The couple highlights a powerful line that Michael Beckwith, the presiding minister, said during their wedding. Preston quotes Beckwith, “He said, yes we are governed by the State of California, we have a license to be married, but our marriage is not governed by the state, it is governed by the state of our consciousness.”
Falling in Love with the Work
The two could not have grown up more differently. Preston grew up in Long Beach, Calif. and fell victim to the gang violence that occupied his neighborhood. Alexi on the other hand grew up in Erie, Penn. and landed an international modeling career by the time she was 12.
Yet they each found themselves drawn to personal development and spiritual wisdom – Alexi since she was eight years old, and Preston after being diagnosed with a rare heart condition in his early 20s. While the two may have taken separate routes to the same destination, they ultimately found themselves headed in parallel directions when fate crossed their paths in 2013.
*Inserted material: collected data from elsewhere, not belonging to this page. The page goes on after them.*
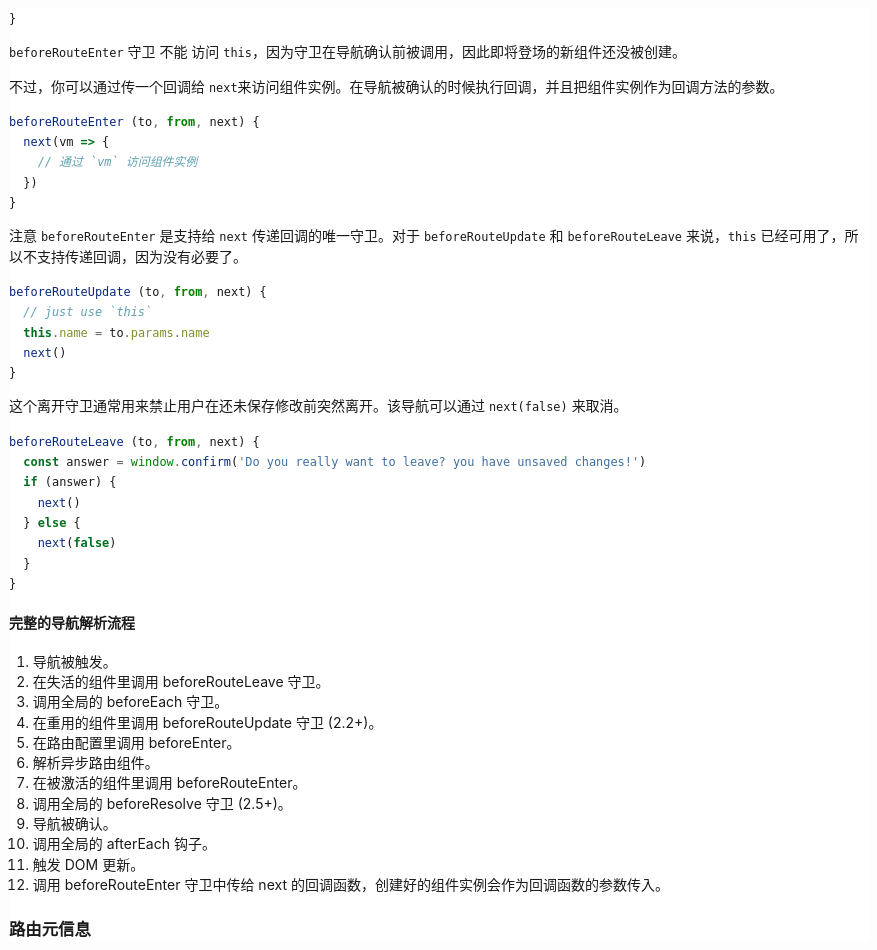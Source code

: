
 ```js
}
```

`beforeRouteEnter` 守卫 不能 访问 `this`，因为守卫在导航确认前被调用，因此即将登场的新组件还没被创建。

不过，你可以通过传一个回调给 `next`来访问组件实例。在导航被确认的时候执行回调，并且把组件实例作为回调方法的参数。

```js
beforeRouteEnter (to, from, next) {
  next(vm => {
    // 通过 `vm` 访问组件实例
  })
}
```

注意 `beforeRouteEnter` 是支持给 `next` 传递回调的唯一守卫。对于 `beforeRouteUpdate` 和 `beforeRouteLeave` 来说，`this` 已经可用了，所以不支持传递回调，因为没有必要了。

```js
beforeRouteUpdate (to, from, next) {
  // just use `this`
  this.name = to.params.name
  next()
}
```

这个离开守卫通常用来禁止用户在还未保存修改前突然离开。该导航可以通过 `next(false)` 来取消。

```js
beforeRouteLeave (to, from, next) {
  const answer = window.confirm('Do you really want to leave? you have unsaved changes!')
  if (answer) {
    next()
  } else {
    next(false)
  }
}
```

#### 完整的导航解析流程

1. 导航被触发。
2. 在失活的组件里调用 beforeRouteLeave 守卫。
3. 调用全局的 beforeEach 守卫。
4. 在重用的组件里调用 beforeRouteUpdate 守卫 (2.2+)。
5. 在路由配置里调用 beforeEnter。
6. 解析异步路由组件。
7. 在被激活的组件里调用 beforeRouteEnter。
8. 调用全局的 beforeResolve 守卫 (2.5+)。
9. 导航被确认。
10. 调用全局的 afterEach 钩子。
11. 触发 DOM 更新。
12. 调用 beforeRouteEnter 守卫中传给 next 的回调函数，创建好的组件实例会作为回调函数的参数传入。

### 路由元信息
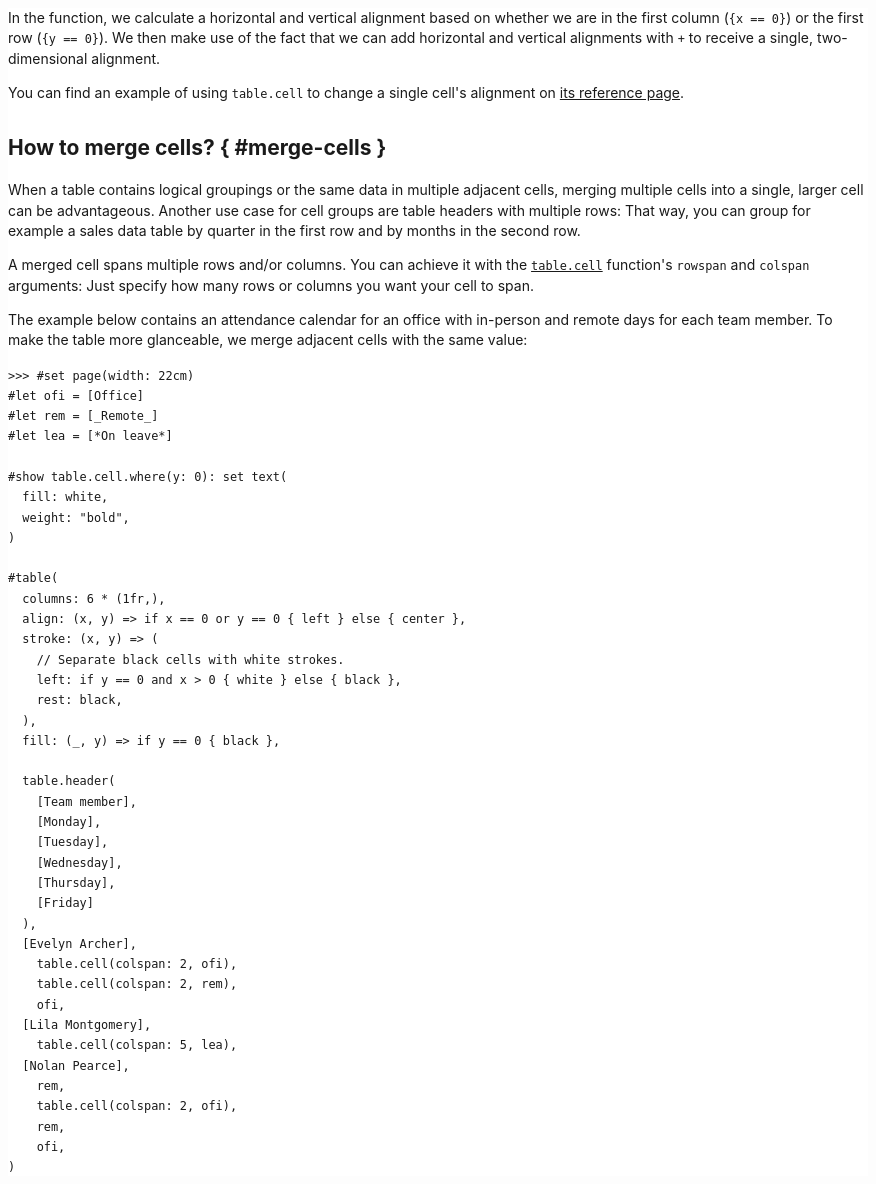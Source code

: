 In the function, we calculate a horizontal and vertical alignment based on
whether we are in the first column (`{x == 0}`) or the first row (`{y == 0}`).
We then make use of the fact that we can add horizontal and vertical alignments
with `+` to receive a single, two-dimensional alignment.

You can find an example of using `table.cell` to change a single cell's
alignment on [its reference page]($table.cell).

## How to merge cells? { #merge-cells }
When a table contains logical groupings or the same data in multiple adjacent
cells, merging multiple cells into a single, larger cell can be advantageous.
Another use case for cell groups are table headers with multiple rows: That way,
you can group for example a sales data table by quarter in the first row and by
months in the second row.

A merged cell spans multiple rows and/or columns. You can achieve it with the
[`table.cell`]($table.cell) function's `rowspan` and `colspan` arguments: Just specify how
many rows or columns you want your cell to span.

The example below contains an attendance calendar for an office with in-person
and remote days for each team member. To make the table more glanceable, we
merge adjacent cells with the same value:

```example
>>> #set page(width: 22cm)
#let ofi = [Office]
#let rem = [_Remote_]
#let lea = [*On leave*]

#show table.cell.where(y: 0): set text(
  fill: white,
  weight: "bold",
)

#table(
  columns: 6 * (1fr,),
  align: (x, y) => if x == 0 or y == 0 { left } else { center },
  stroke: (x, y) => (
    // Separate black cells with white strokes.
    left: if y == 0 and x > 0 { white } else { black },
    rest: black,
  ),
  fill: (_, y) => if y == 0 { black },

  table.header(
    [Team member],
    [Monday],
    [Tuesday],
    [Wednesday],
    [Thursday],
    [Friday]
  ),
  [Evelyn Archer],
    table.cell(colspan: 2, ofi),
    table.cell(colspan: 2, rem),
    ofi,
  [Lila Montgomery],
    table.cell(colspan: 5, lea),
  [Nolan Pearce],
    rem,
    table.cell(colspan: 2, ofi),
    rem,
    ofi,
)
```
Joining together as a powerful voice for love, Alexi and Preston were offered book deals to provide tactile steps for those who are looking to better flow with life’s energy. Alexi’s 50 Ways to Yay empowers readers to connect with their bliss. “I want people to take this tool box that I have created for myself with all my knowledge and studies, I wanted to bring it down into 50 actionable and practical tools that people could use right now to access their inner yes, their inner soul, their inner yay.”
Preston’s Love Louder: 33 Ways to Amplify Your Love is intended to help bring out the best parts of the reader. “Whatever you practice more of you get more of. All of life is a practice. The purpose of the book is to allow people to have tools that help with these practices.”
Preston reminds us, “we are constantly sitting in the student chair.” He insists that if we want different results – whether it is in relationships, works, or financials – we have to be willing to do things differently. “We don’t get what we want in life, we get what we are,” he says with sincerity. “What you resist persists. The moment you let go, it comes in.” Alexi adds, “We all know this stuff intrinsically. Preston and I are just facilitators to help remind people on their journey of who they are.”